Vediamo poi, brevemente, il contenuto del Sillabo. Esso consta di 80 proposizioni erronee (riprese da ben 32 distinti documenti: Encicliche, Allocuzioni e Lettere), divise in 10 sezioni distinte. Queste sezioni comprendono temi diversi e variegati come il panteismo, il razionalismo, l’indifferentismo, il socialismo e il comunismo (appena accennati), gli errori sulla Chiesa e i suoi diritti (parte molto articolata, con la proscrizioni di 20 sentenze erronee), gli errori sulla società civile in sé e nel rapporto con la Chiesa (17 errori), gli errori in materia di etica, gli errori sul matrimonio, gli errori intorno al principato civile del Romano Pontefice, e da ultimo gli errori del liberalismo.

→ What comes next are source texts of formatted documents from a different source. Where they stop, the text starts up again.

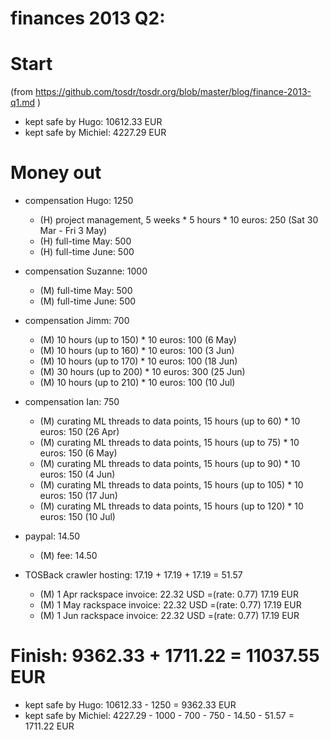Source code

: # finances 2013 Q2:

# Start
(from https://github.com/tosdr/tosdr.org/blob/master/blog/finance-2013-q1.md )

* kept safe by Hugo: 10612.33 EUR
* kept safe by Michiel: 4227.29 EUR

# Money out

* compensation Hugo: 1250
    * (H) project management, 5 weeks * 5 hours * 10 euros: 250 (Sat 30 Mar - Fri 3 May)
    * (H) full-time May: 500
    * (H) full-time June: 500

* compensation Suzanne: 1000
    * (M) full-time May: 500
    * (M) full-time June: 500

* compensation Jimm: 700
    * (M) 10 hours (up to 150) * 10 euros: 100 (6 May)
    * (M) 10 hours (up to 160) * 10 euros: 100 (3 Jun)
    * (M) 10 hours (up to 170) * 10 euros: 100 (18 Jun)
    * (M) 30 hours (up to 200) * 10 euros: 300 (25 Jun)
    * (M) 10 hours (up to 210) * 10 euros: 100 (10 Jul)

* compensation Ian: 750
    * (M) curating ML threads to data points, 15 hours (up to 60) * 10 euros: 150 (26 Apr)
    * (M) curating ML threads to data points, 15 hours (up to 75) * 10 euros: 150 (6 May)
    * (M) curating ML threads to data points, 15 hours (up to 90) * 10 euros: 150 (4 Jun)
    * (M) curating ML threads to data points, 15 hours (up to 105) * 10 euros: 150 (17 Jun)
    * (M) curating ML threads to data points, 15 hours (up to 120) * 10 euros: 150 (10 Jul)

* paypal: 14.50
    * (M) fee: 14.50

* TOSBack crawler hosting: 17.19 + 17.19 + 17.19 = 51.57
    * (M) 1 Apr rackspace invoice: 22.32 USD =(rate: 0.77) 17.19 EUR
    * (M) 1 May rackspace invoice: 22.32 USD =(rate: 0.77) 17.19 EUR
    * (M) 1 Jun rackspace invoice: 22.32 USD =(rate: 0.77) 17.19 EUR

# Finish: 9362.33 + 1711.22  = 11037.55 EUR

* kept safe by Hugo: 10612.33 - 1250 = 9362.33 EUR
* kept safe by Michiel: 4227.29 - 1000 - 700 - 750 - 14.50 - 51.57 =  1711.22 EUR

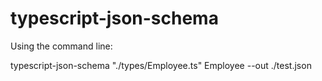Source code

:# typescript-json-schema

Using the command line:

typescript-json-schema "./types/Employee.ts" Employee --out ./test.json
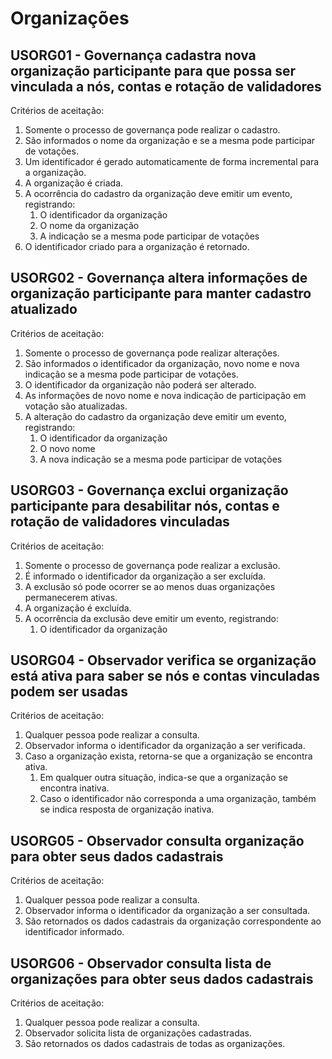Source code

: # Organizações

## USORG01 - Governança cadastra nova organização participante para que possa ser vinculada a nós, contas e rotação de validadores<a id="usorg01"></a>

Critérios de aceitação:
1. Somente o processo de governança pode realizar o cadastro.
2. São informados o nome da organização e se a mesma pode participar de votações.
3. Um identificador é gerado automaticamente de forma incremental para a organização.
4. A organização é criada.
5. A ocorrência do cadastro da organização deve emitir um evento, registrando:
   1. O identificador da organização
   2. O nome da organização
   3. A indicação se a mesma pode participar de votações
6. O identificador criado para a organização é retornado.


## USORG02 - Governança altera informações de organização participante para manter cadastro atualizado<a id="usorg02"></a>

Critérios de aceitação:
1. Somente o processo de governança pode realizar alterações.
2. São informados o identificador da organização, novo nome e nova indicação se a mesma pode participar de votações.
3. O identificador da organização não poderá ser alterado.
4. As informações de novo nome e nova indicação de participação em votação são atualizadas.
5. A alteração do cadastro da organização deve emitir um evento, registrando:
   1. O identificador da organização
   2. O novo nome
   3. A nova indicação se a mesma pode participar de votações


## USORG03 - Governança exclui organização participante para desabilitar nós, contas e rotação de validadores vinculadas<a id="usorg03"></a>

Critérios de aceitação:
1. Somente o processo de governança pode realizar a exclusão.
2. É informado o identificador da organização a ser excluída.
3. A exclusão só pode ocorrer se ao menos duas organizações permanecerem ativas.
4. A organização é excluída.
5. A ocorrência da exclusão deve emitir um evento, registrando:
   1. O identificador da organização


## USORG04 - Observador verifica se organização está ativa para saber se nós e contas vinculadas podem ser usadas<a id="usorg04"></a>

Critérios de aceitação:
1. Qualquer pessoa pode realizar a consulta.
2. Observador informa o identificador da organização a ser verificada.
3. Caso a organização exista, retorna-se que a organização se encontra ativa.
   1. Em qualquer outra situação, indica-se que a organização se encontra inativa.
   2. Caso o identificador não corresponda a uma organização, também se indica resposta de organização inativa.


## USORG05 - Observador consulta organização para obter seus dados cadastrais<a id="usorg05"></a>

Critérios de aceitação:
1. Qualquer pessoa pode realizar a consulta.
2. Observador informa o identificador da organização a ser consultada.
3. São retornados os dados cadastrais da organização correspondente ao identificador informado.


## USORG06 - Observador consulta lista de organizações para obter seus dados cadastrais<a id="usorg06"></a>

Critérios de aceitação:
1. Qualquer pessoa pode realizar a consulta.
2. Observador solicita lista de organizações cadastradas.
3. São retornados os dados cadastrais de todas as organizações.

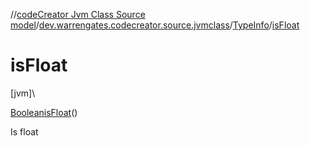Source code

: //[codeCreator Jvm Class Source model](../../../index.md)/[dev.warrengates.codecreator.source.jvmclass](../index.md)/[TypeInfo](index.md)/[isFloat](is-float.md)

# isFloat

[jvm]\

[Boolean](https://docs.oracle.com/javase/8/docs/api/java/lang/Boolean.html)[isFloat](is-float.md)()

Is float
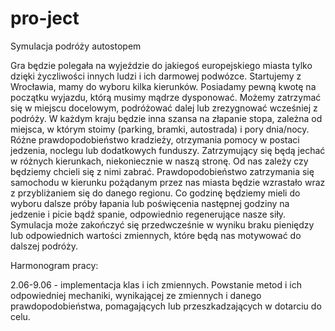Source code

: # pro-ject
Symulacja podróży autostopem

Gra będzie polegała na wyjeździe do jakiegoś europejskiego miasta tylko dzięki życzliwości innych ludzi i ich darmowej podwózce.
Startujemy z Wrocławia, mamy do wyboru kilka kierunków. Posiadamy pewną kwotę na początku wyjazdu, którą musimy mądrze dysponować.
Możemy zatrzymać się w miejscu docelowym, podróżować dalej lub zrezygnować wcześniej z podróży. W każdym kraju będzie inna szansa
na złapanie stopa, zależna od miejsca, w którym stoimy (parking, bramki, autostrada) i pory dnia/nocy. Różne prawdopodobieństwo kradzieży, otrzymania pomocy w postaci jedzenia, noclegu lub dodatkowych funduszy. Zatrzymujący się będą jechać w różnych kierunkach, niekoniecznie w naszą stronę. Od nas zależy czy będziemy chcieli się z nimi zabrać. Prawdopodobieństwo zatrzymania się samochodu w kierunku pożądanym przez nas miasta będzie wzrastało wraz z przybliżaniem się do danego regionu. Co godzinę będziemy mieli do wyboru dalsze próby łapania lub poświęcenia następnej godziny na jedzenie i picie bądź spanie, odpowiednio regenerujące nasze siły. Symulacja może zakończyć się przedwcześnie w wyniku braku pieniędzy lub odpowiednich wartości zmiennych, które będą nas motywować do dalszej podróży.

Harmonogram pracy:

2.06-9.06  - implementacja klas i ich zmiennych. Powstanie metod i ich odpowiedniej mechaniki, wynikającej ze zmiennych i danego prawdopodobieństwa, pomagających lub przeszkadzających w dotarciu do celu.
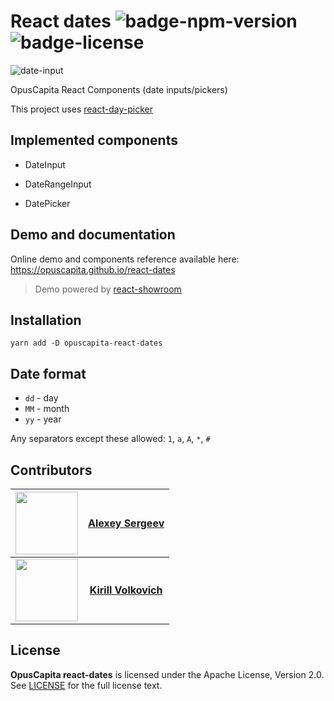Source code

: # React dates ![badge-npm-version](https://img.shields.io/npm/v/opuscapita-react-dates.svg) ![badge-license](https://img.shields.io/github/license/OpusCapita/react-dates.svg)

![date-input](https://raw.githubusercontent.com/OpusCapita/react-dates/master/docs/DateInput.gif)

OpusCapita React Components (date inputs/pickers)

This project uses [react-day-picker](https://github.com/gpbl/react-day-picker)

## Implemented components

* DateInput

* DateRangeInput

* DatePicker

## Demo and documentation

Online demo and components reference available here: https://opuscapita.github.io/react-dates

> Demo powered by [react-showroom](https://github.com/OpusCapitaBES/js-react-showroom-client)

## Installation

`yarn add -D opuscapita-react-dates`

## Date format

* `dd` - day
* `MM` - month
* `yy` - year

Any separators except these allowed: `1`, `a`, `A`, `*`, `#`

## Contributors

| [<img src="https://avatars.githubusercontent.com/u/24603787?v=3" width="100px;"/>](https://github.com/asergeev-sc) | [**Alexey Sergeev**](https://github.com/asergeev-sc)     |
| :---: | :---: |
| [<img src="https://avatars.githubusercontent.com/u/24652543?v=3" width="100px;"/>](https://github.com/asergeev-sc) | [**Kirill Volkovich**](https://github.com/kvolkovich-sc) |

## License

**OpusCapita react-dates** is licensed under the Apache License, Version 2.0. See [LICENSE](./LICENSE) for the full license text.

Molti di questi errori risentono evidentemente dell’epoca in cui furono scritti e del contesto culturale e politico coevo; ma lo spirito che anima il documento è sempre attuale ed è innegabile che molti di questi errori siano gli stessi anche oggi, senza alcuna variazione di fondo, se non nella formulazione linguistica.
Qualunque verità richiede il rifiuto del suo opposto. Volere il bene, senza opporsi al male, significa infondo non volerlo veramente.